Boy’s Rich Future Was in the Bag
--This is the week that Eric DeWilde, the penniless orphan, becomes an independently wealthy adult. Three years ago, having run away from home in Hollywood, Fla., after a scolding by his aunt, he found a sack alongside railroad tracks where he was walking. Inside were jewels worth $346,800. Police were notified, but no one ever claimed the bag. Most of the 76 unset diamonds, rings, bracelets and brooches the teen-ager found were auctioned off last year by Christie’s in New York. On Wednesday, his 18th birthday, all that money goes to DeWilde, who was orphaned when his mother died of cancer a decade ago. His father had died in a car accident just before the boy was born. A few weeks ago, he left his part-time $3.55-an-hour job taking inventory at a South Broward department store. Although the youth has expressed some interest in a Lamborghini, a $130,000 Italian sports car, he’s not giving away any details on what he plans to do with his fortune. His aunt, Modena Trost, however, said she’s sure DeWilde will invest the money, as she has advised. DeWilde, who dropped out of high school in the ninth grade to “escape harassment” from envious peers, says he may go to trade school later.
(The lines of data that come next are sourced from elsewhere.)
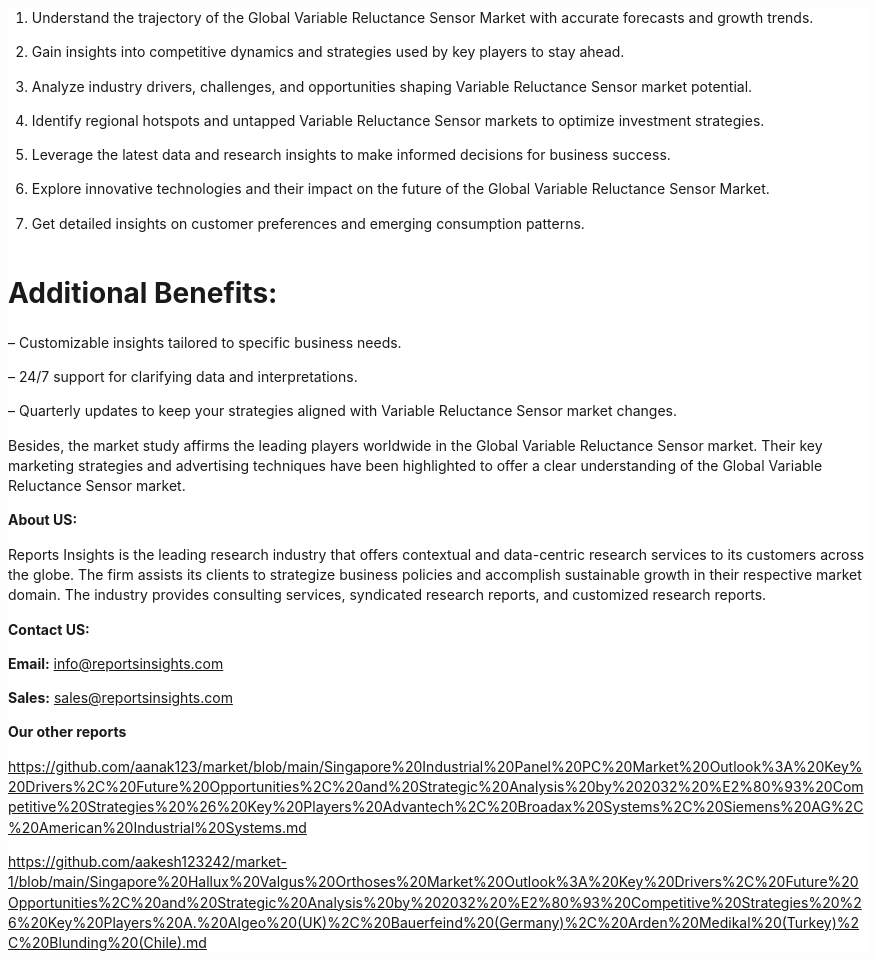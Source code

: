 1. Understand the trajectory of the Global Variable Reluctance Sensor Market with accurate forecasts and growth trends.

2. Gain insights into competitive dynamics and strategies used by key players to stay ahead.

3. Analyze industry drivers, challenges, and opportunities shaping Variable Reluctance Sensor market potential.

4. Identify regional hotspots and untapped Variable Reluctance Sensor markets to optimize investment strategies.

5. Leverage the latest data and research insights to make informed decisions for business success.

6. Explore innovative technologies and their impact on the future of the Global Variable Reluctance Sensor Market.

7. Get detailed insights on customer preferences and emerging consumption patterns.

# <strong>Additional Benefits:</strong>

– Customizable insights tailored to specific business needs.

– 24/7 support for clarifying data and interpretations.

– Quarterly updates to keep your strategies aligned with Variable Reluctance Sensor market changes.

Besides, the market study affirms the leading players worldwide in the Global Variable Reluctance Sensor market. Their key marketing strategies and advertising techniques have been highlighted to offer a clear understanding of the Global Variable Reluctance Sensor market.

<strong><strong>About US</strong>:</strong>

Reports Insights is the leading research industry that offers contextual and data-centric research services to its customers across the globe. The firm assists its clients to strategize business policies and accomplish sustainable growth in their respective market domain. The industry provides consulting services, syndicated research reports, and customized research reports.

<strong>Contact US:</strong>

<p class=><b>Email:</b> <a href=mailto:info@reportsinsights.com>info@reportsinsights.com</a></p>
<p class=><b>Sales:</b> <a href=mailto:sales@reportsinsights.com>sales@reportsinsights.com</a></p>

<strong>Our other reports</strong>

<a href=https://github.com/aanak123/market/blob/main/Singapore%20Industrial%20Panel%20PC%20Market%20Outlook%3A%20Key%20Drivers%2C%20Future%20Opportunities%2C%20and%20Strategic%20Analysis%20by%202032%20%E2%80%93%20Competitive%20Strategies%20%26%20Key%20Players%20Advantech%2C%20Broadax%20Systems%2C%20Siemens%20AG%2C%20American%20Industrial%20Systems.md>https://github.com/aanak123/market/blob/main/Singapore%20Industrial%20Panel%20PC%20Market%20Outlook%3A%20Key%20Drivers%2C%20Future%20Opportunities%2C%20and%20Strategic%20Analysis%20by%202032%20%E2%80%93%20Competitive%20Strategies%20%26%20Key%20Players%20Advantech%2C%20Broadax%20Systems%2C%20Siemens%20AG%2C%20American%20Industrial%20Systems.md</a>

<a href=https://github.com/aakesh123242/market-1/blob/main/Singapore%20Hallux%20Valgus%20Orthoses%20Market%20Outlook%3A%20Key%20Drivers%2C%20Future%20Opportunities%2C%20and%20Strategic%20Analysis%20by%202032%20%E2%80%93%20Competitive%20Strategies%20%26%20Key%20Players%20A.%20Algeo%20(UK)%2C%20Bauerfeind%20(Germany)%2C%20Arden%20Medikal%20(Turkey)%2C%20Blunding%20(Chile).md>https://github.com/aakesh123242/market-1/blob/main/Singapore%20Hallux%20Valgus%20Orthoses%20Market%20Outlook%3A%20Key%20Drivers%2C%20Future%20Opportunities%2C%20and%20Strategic%20Analysis%20by%202032%20%E2%80%93%20Competitive%20Strategies%20%26%20Key%20Players%20A.%20Algeo%20(UK)%2C%20Bauerfeind%20(Germany)%2C%20Arden%20Medikal%20(Turkey)%2C%20Blunding%20(Chile).md</a>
--As state Republicans pinned the tail on the Democratic donkey at their annual picnic in Hamilton, Mass., former Senate Majority Leader Howard H. Baker Jr. joked about his 1988 presidential aspirations and firmly aligned himself with President Reagan. “For a man who was not originally a Reagan admirer,” said Baker, who lost the 1980 Republican presidential primary to Reagan, “I have become a Reagan admirer.” At the $35-a-head picnic, about 400 Republicans took aim at the donkey with darts bearing the names of Massachusetts Democrats Sen. Edward M. Kennedy and House Speaker Thomas P. (Tip) O’Neill Jr. Baker, 59, retired in 1985 after 18 years as a senator from Tennessee. After he declined to announce his presidential candidacy for 1988, he quoted his 102-year-old grandmother as advising him to run for county sheriff instead, because “that’s where the power is.”
--Sharlene Wells, the reigning Miss America, says women who criticize beauty pageants either have “never been involved” or have “been involved and lost. Miss America is the largest source of scholarship money in the country,” said Wells, 21, who hopes to obtain a master’s degree in business administration. “It provides $4.5 million annually. I will receive about $35,000. Women today are more concerned about a career,” and education “takes a lot of money,” said Wells, a guest at the Miss Illinois competition in Elgin. The winner and 1985 Miss Illinois was Karen Marie Moncrieff, 21.